Problem details: Copy the entire listing, down to the final line, exactly.

Source material:
BEGIN
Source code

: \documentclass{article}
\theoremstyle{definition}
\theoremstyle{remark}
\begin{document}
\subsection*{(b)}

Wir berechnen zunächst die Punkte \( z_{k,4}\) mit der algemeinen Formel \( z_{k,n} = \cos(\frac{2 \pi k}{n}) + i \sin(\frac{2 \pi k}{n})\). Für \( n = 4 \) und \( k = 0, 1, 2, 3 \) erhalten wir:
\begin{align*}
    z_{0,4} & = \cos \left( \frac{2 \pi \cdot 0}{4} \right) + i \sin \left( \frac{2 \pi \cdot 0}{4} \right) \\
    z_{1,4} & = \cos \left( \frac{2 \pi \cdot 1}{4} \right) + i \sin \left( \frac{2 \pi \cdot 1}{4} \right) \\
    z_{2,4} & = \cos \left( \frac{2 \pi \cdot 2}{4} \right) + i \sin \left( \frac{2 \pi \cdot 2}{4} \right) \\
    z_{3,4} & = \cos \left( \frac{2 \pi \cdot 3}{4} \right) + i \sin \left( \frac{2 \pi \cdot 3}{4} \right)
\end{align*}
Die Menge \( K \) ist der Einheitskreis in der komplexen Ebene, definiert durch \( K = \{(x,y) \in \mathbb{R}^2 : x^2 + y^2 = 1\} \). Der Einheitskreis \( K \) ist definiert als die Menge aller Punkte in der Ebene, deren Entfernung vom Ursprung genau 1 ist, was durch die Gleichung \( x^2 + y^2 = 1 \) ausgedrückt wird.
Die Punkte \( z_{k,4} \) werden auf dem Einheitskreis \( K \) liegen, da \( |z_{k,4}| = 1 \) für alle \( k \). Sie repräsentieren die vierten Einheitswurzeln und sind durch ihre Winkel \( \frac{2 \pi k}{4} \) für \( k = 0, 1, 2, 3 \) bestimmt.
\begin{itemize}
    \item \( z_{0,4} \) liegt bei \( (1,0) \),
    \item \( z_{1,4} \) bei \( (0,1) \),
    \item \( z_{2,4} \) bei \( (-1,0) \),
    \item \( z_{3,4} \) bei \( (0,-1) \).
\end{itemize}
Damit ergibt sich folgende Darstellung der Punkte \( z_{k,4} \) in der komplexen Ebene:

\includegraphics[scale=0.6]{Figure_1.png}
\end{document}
END
Solution for this problem:
Source code

: \documentclass{article}
\theoremstyle{definition}
\theoremstyle{remark}
\begin{document}
\subsection*{(b)}

Wir berechnen zunächst die Punkte \( z_{k,4}\) mit der algemeinen Formel \( z_{k,n} = \cos(\frac{2 \pi k}{n}) + i \sin(\frac{2 \pi k}{n})\). Für \( n = 4 \) und \( k = 0, 1, 2, 3 \) erhalten wir:
\begin{align*}
    z_{0,4} & = \cos \left( \frac{2 \pi \cdot 0}{4} \right) + i \sin \left( \frac{2 \pi \cdot 0}{4} \right) \\
    z_{1,4} & = \cos \left( \frac{2 \pi \cdot 1}{4} \right) + i \sin \left( \frac{2 \pi \cdot 1}{4} \right) \\
    z_{2,4} & = \cos \left( \frac{2 \pi \cdot 2}{4} \right) + i \sin \left( \frac{2 \pi \cdot 2}{4} \right) \\
    z_{3,4} & = \cos \left( \frac{2 \pi \cdot 3}{4} \right) + i \sin \left( \frac{2 \pi \cdot 3}{4} \right)
\end{align*}
Die Menge \( K \) ist der Einheitskreis in der komplexen Ebene, definiert durch \( K = \{(x,y) \in \mathbb{R}^2 : x^2 + y^2 = 1\} \). Der Einheitskreis \( K \) ist definiert als die Menge aller Punkte in der Ebene, deren Entfernung vom Ursprung genau 1 ist, was durch die Gleichung \( x^2 + y^2 = 1 \) ausgedrückt wird.
Die Punkte \( z_{k,4} \) werden auf dem Einheitskreis \( K \) liegen, da \( |z_{k,4}| = 1 \) für alle \( k \). Sie repräsentieren die vierten Einheitswurzeln und sind durch ihre Winkel \( \frac{2 \pi k}{4} \) für \( k = 0, 1, 2, 3 \) bestimmt.
\begin{itemize}
    \item \( z_{0,4} \) liegt bei \( (1,0) \),
    \item \( z_{1,4} \) bei \( (0,1) \),
    \item \( z_{2,4} \) bei \( (-1,0) \),
    \item \( z_{3,4} \) bei \( (0,-1) \).
\end{itemize}
Damit ergibt sich folgende Darstellung der Punkte \( z_{k,4} \) in der komplexen Ebene:

\includegraphics[scale=0.6]{Figure_1.png}
\end{document}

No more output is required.